Europe is on a journey, and the destination is clear. Just a few days ago it was reported that Kiwi, one of Norway’s largest grocery-store chains, has introduced a version of its employee uniform that comes equipped with a hijab. This summer in Marseilles, a city that some observers have long pointed to as cheering evidence that Islamic integration in Europe can work, a woman wearing a niqab, or full-face veil, in public – which, of course, violates French law – was confronted by a cop, who was, in turn, according to the Washington Post, confronted by a “youth” who informed him that the police “had no business patrolling the neighborhood and accosting its predominantly Muslim residents.” Next thing you know, this tête-à-tête-à-tête erupted into a full-scale riot, requiring “carloads of police reinforcements,” in which no fewer than three gendermes sustained injuries. The only surprises in the whole story are (a) that a French cop was actually on patrol in a “predominantly Muslim” neighborhood to begin with and (b) that he dared to confront a woman in niqab. This time, thankfully, the cops managed to get things under control: but how long will it be before the numbers have tilted to a point where control is impossible?
 
September 5 was Flag Day in Denmark. Outside Christianborg Place in Copenhagen, a formal ceremony was held paying tribute to members of the Danish military, living and dead; meanwhile, across the canal, a sizable mob of Muslims gathered, holding up signs reading “To hell with Danish soldiers” and “Islam will dominate the whole world” and howling out “Allah akbar” and various anti-Danish, anti-Christian, and anti-Western slogans in an effort to disrupt the commemoration.
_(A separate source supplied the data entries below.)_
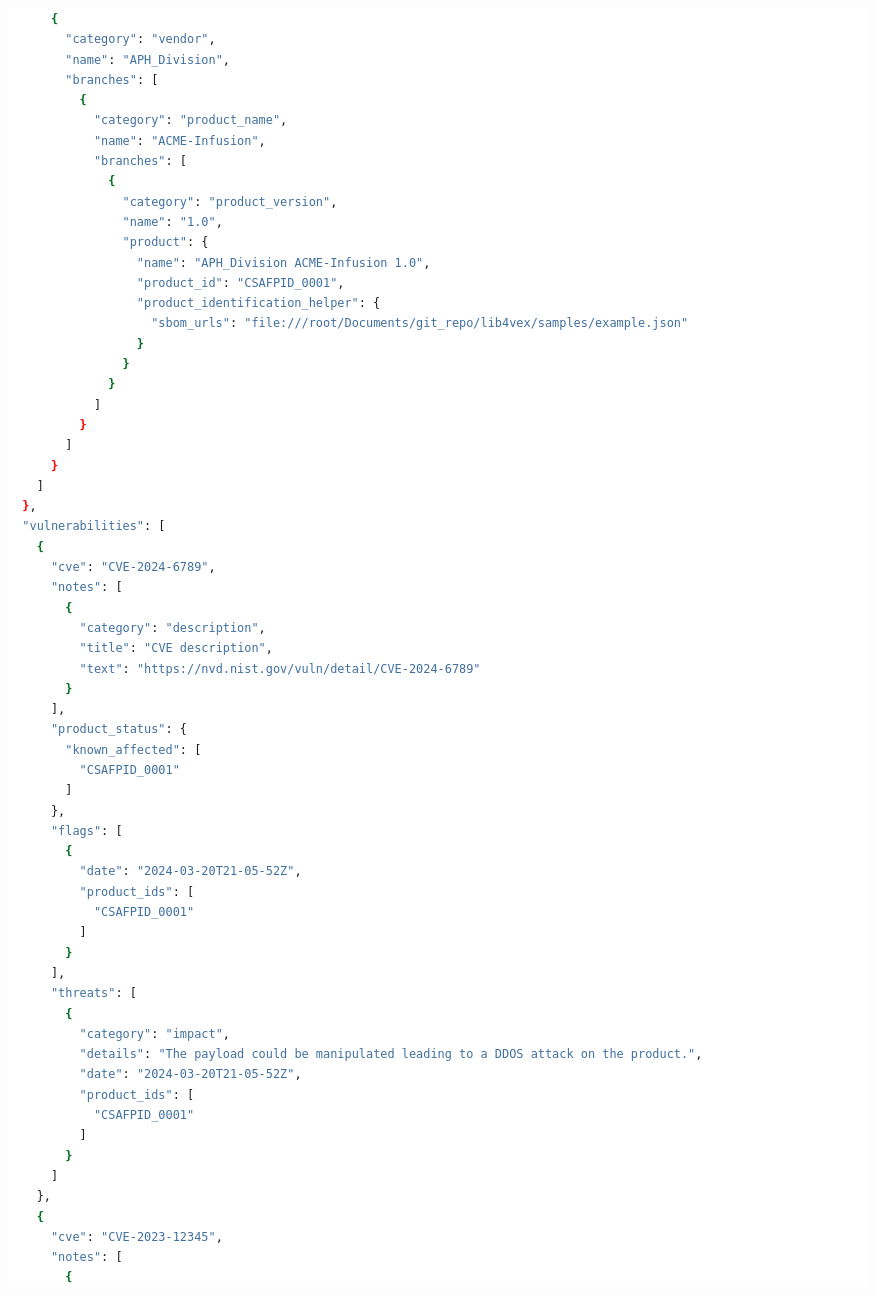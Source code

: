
 ```bash
      {
        "category": "vendor",
        "name": "APH_Division",
        "branches": [
          {
            "category": "product_name",
            "name": "ACME-Infusion",
            "branches": [
              {
                "category": "product_version",
                "name": "1.0",
                "product": {
                  "name": "APH_Division ACME-Infusion 1.0",
                  "product_id": "CSAFPID_0001",
                  "product_identification_helper": {
                    "sbom_urls": "file:///root/Documents/git_repo/lib4vex/samples/example.json"
                  }
                }
              }
            ]
          }
        ]
      }
    ]
  },
  "vulnerabilities": [
    {
      "cve": "CVE-2024-6789",
      "notes": [
        {
          "category": "description",
          "title": "CVE description",
          "text": "https://nvd.nist.gov/vuln/detail/CVE-2024-6789"
        }
      ],
      "product_status": {
        "known_affected": [
          "CSAFPID_0001"
        ]
      },
      "flags": [
        {
          "date": "2024-03-20T21-05-52Z",
          "product_ids": [
            "CSAFPID_0001"
          ]
        }
      ],
      "threats": [
        {
          "category": "impact",
          "details": "The payload could be manipulated leading to a DDOS attack on the product.",
          "date": "2024-03-20T21-05-52Z",
          "product_ids": [
            "CSAFPID_0001"
          ]
        }
      ]
    },
    {
      "cve": "CVE-2023-12345",
      "notes": [
        {
```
In an impromptu response, hundreds of the Danish soldiers in attendance formed a “human shield” along the canal and drowned out the Muslims with shouts and applause. “The soldiers’ exemplary behavior and good humor turned the episode into an inspiration,” wrote one commentator. But what happens when the howling Muslims outnumber the soldiers?
 
Who has the answers to these questions? Not, you can be sure, the officially credentialed “Europe experts,” whose heads, even now, remain firmly buried in the sand. On September 1, one of the most respected of those “experts,” Timothy Garton Ash – who bestrides the Western academy like a colossus, with faculty positions at both Oxford and Stanford, but who, for all his purported expertise, has long managed to either ignore or minimize the threat of Islam to the glorious European future he envisions – offered yet another of his ridiculous, self-deluding paeans to Europe. Although (for the hundredth time) turning discreetly away from Europe’s ongoing Islamization, he did admit the seriousness of the Euro crisis, yet still refused to give up on the EU, instead offering what he calls a “new case for European unification”: namely that every European country, in the coming century, will be puny alongside China, India, and the U.S., so that if Europeans wish “to preserve the remarkable combination of prosperity, peace, relative social security and quality of life that they have achieved over the last 60 years, they need the scale that only the European Union can provide.”
 
Great point. The only thing it overlooks is reality – indeed, a long list of realities, among them the fact that most Europeans never wanted to join the EU (which was forced upon them by elite types like Garton Ash himself); the fact that the EU, far from bringing Europeans prosperity, peace, and so on, has proven to be a formula for economic disaster; and – above all, putting all else in the shade – the grim and looming reality that Europe is undergoing a relentless process of Islamization. The evidence, as we have seen, is accumulating apace, and most Europeans have recognized the truth for quite a while; yet the big-time, institutionally legitimized “experts” – along with most of the politicians whose job it should be to try to reverse this process – continue to pretend it’s a racist lie.